Congressional budget talks at critical point
CNN’s Lisa Desjardins and Deirdre Walsh
Washington (CNN) – Congressional budget talks have entered a pivotal phase with some lawmakers working to lower expectations. But the two top negotiators and their staff have outlined how a possible deal, if they agree on one, could get through the House and Senate.
House Budget Committee Chairman Paul Ryan, R-Wisconsin, and Senate Budget Committee Chairman Patty Murray, D-Washington, are leading a conference committee convened to work out differences between House and Senate budget resolutions.
The marquee issue is more forced spending cuts, or sequester, set to take effect in mid-January.
The committee has until December 13 to agree on spending levels and how to tackle the sweeping cuts that would total $110 billion.
Democrats want to erase those cuts, while many Republicans want to spare the Pentagon, which is taking the biggest single hit.
The Ryan-Murray committee was tasked to come up with a deal as part of legislation passed in October that ended the government shutdown.
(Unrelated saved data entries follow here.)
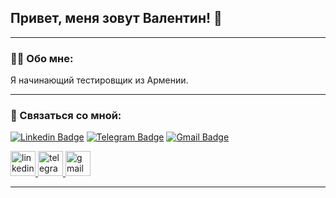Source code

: ## Привет, меня зовут Валентин! 👋

---

### 👨‍💻 Обо мне:

Я начинающий тестировщик из Армении.

---
### 🤝 Связаться со мной:

[![Linkedin Badge](https://img.shields.io/badge/-LinkedIn-0e76a8?style=flat-square&logo=Linkedin&logoColor=white)](https://linkedin.com/in/ChizhV)
[![Telegram Badge](https://img.shields.io/badge/-Telegram-0088cc?style=flat-square&logo=Telegram&logoColor=white)](https://t.me/tuanortsa)
[![Gmail Badge](https://img.shields.io/badge/-Gmail-red?style=flat&logo=Gmail&logoColor=white)](mailto:chizhvalentine@gmail.com)

  <div id="badges">
    <a href="https://www.linkedin.com/in/ChizhV/" target="_blank">
      <img src="https://cdn-icons-png.flaticon.com/512/2504/2504799.png" width="40" height="40" alt="linkedin" />
    </a>
    <a href="https://t.me/tuanortsa" target="_blank">
      <img src="https://cdn-icons-png.flaticon.com/512/2111/2111646.png" width="40" height="40" alt="telegram" />
    </a>
    <a href="mailto:chizhvalentine@gmail.com" target="_blank">
      <img src="https://cdn4.iconfinder.com/data/icons/logos-brands-in-colors/48/google-gmail-1024.png" width="40" height="40" alt="gmail" />
    </a>
  </div>

---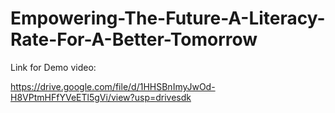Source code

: # Empowering-The-Future-A-Literacy-Rate-For-A-Better-Tomorrow

Link for Demo video:

https://drive.google.com/file/d/1HHSBnImyJwOd-H8VPtmHFfYVeETl5gVi/view?usp=drivesdk

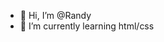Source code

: - 👋 Hi, I’m @Randy
- 🌱 I’m currently learning html/css


<!---
t34qe6/t34qe6 is a ✨ special ✨ repository because its `README.md` (this file) appears on your GitHub profile.
You can click the Preview link to take a look at your changes.
--->

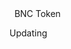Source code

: <div
style=" display:flex;justify-content:space-between;align-items:center;margin-top: 1.6rem"> 
<h1 >BNC Token</h1>
<ClientOnly><button-demo> </button-demo></ClientOnly>
</div>

Updating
An aim is to return “regular order” to the congressional budget process whereby lawmakers approve spending bills and avoid future shutdowns.
While there is no agreement yet, two senior Democratic aides told CNN that staff is paving the way for one by determining how it would move through the Capitol.
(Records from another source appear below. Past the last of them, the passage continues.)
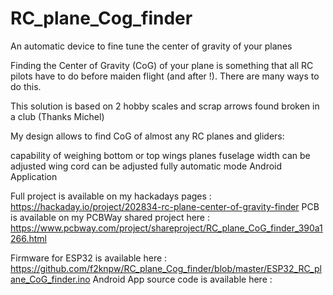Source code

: # RC_plane_Cog_finder
An automatic device to fine tune the center of gravity of your planes

Finding the Center of Gravity (CoG) of your plane is something that all RC pilots have to do before maiden flight (and after !).
There are many ways to do this.


This solution is based on 2 hobby scales and scrap arrows found broken in a club (Thanks Michel)

My design allows to find CoG of almost any RC planes and gliders:

capability of weighing bottom or top wings planes
fuselage width can be adjusted
wing cord can be adjusted
fully automatic mode
Android Application

Full project is available on my hackadays pages : https://hackaday.io/project/202834-rc-plane-center-of-gravity-finder
PCB is available on my PCBWay shared project here : https://www.pcbway.com/project/shareproject/RC_plane_CoG_finder_390a1266.html

Firmware for ESP32 is available here : https://github.com/f2knpw/RC_plane_Cog_finder/blob/master/ESP32_RC_plane_CoG_finder.ino
Android App source code is available here :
But Rep. Chris Van Hollen, D-Maryland, one of the House Democrats on the conference committee, threw cold water on any imminent budget deal, telling CNN the budget talks “are going way too slowly.”
Van Hollen said progress so far was confined to “narrowing the scope” – instead of discussing how to replace the forced cuts scheduled to go into effect over 10 years, the two sides are discussing how to replace the sequester for the next two years.
Still, congressional aides told CNN that Republicans and Democrats would have to draft at least one spending bill, a prospect that would require more Senate votes than a normal budget package.
Why is that necessary?
Talks have gotten far enough to confront a political reality: any deal to roll back spending cuts must include an equal amount of new fees or revenues to make sure the deficit is unaffected. Otherwise, Republicans will not sign on. And any new fees or revenues require legislation. A non-binding budget report wouldn’t cut it.
Such a spending bill would likely require 60 votes to pass the Senate, but one senior Democratic aide told CNN they feel that if Ryan signed on, they’d be able to find the five Republicans needed to prevail there.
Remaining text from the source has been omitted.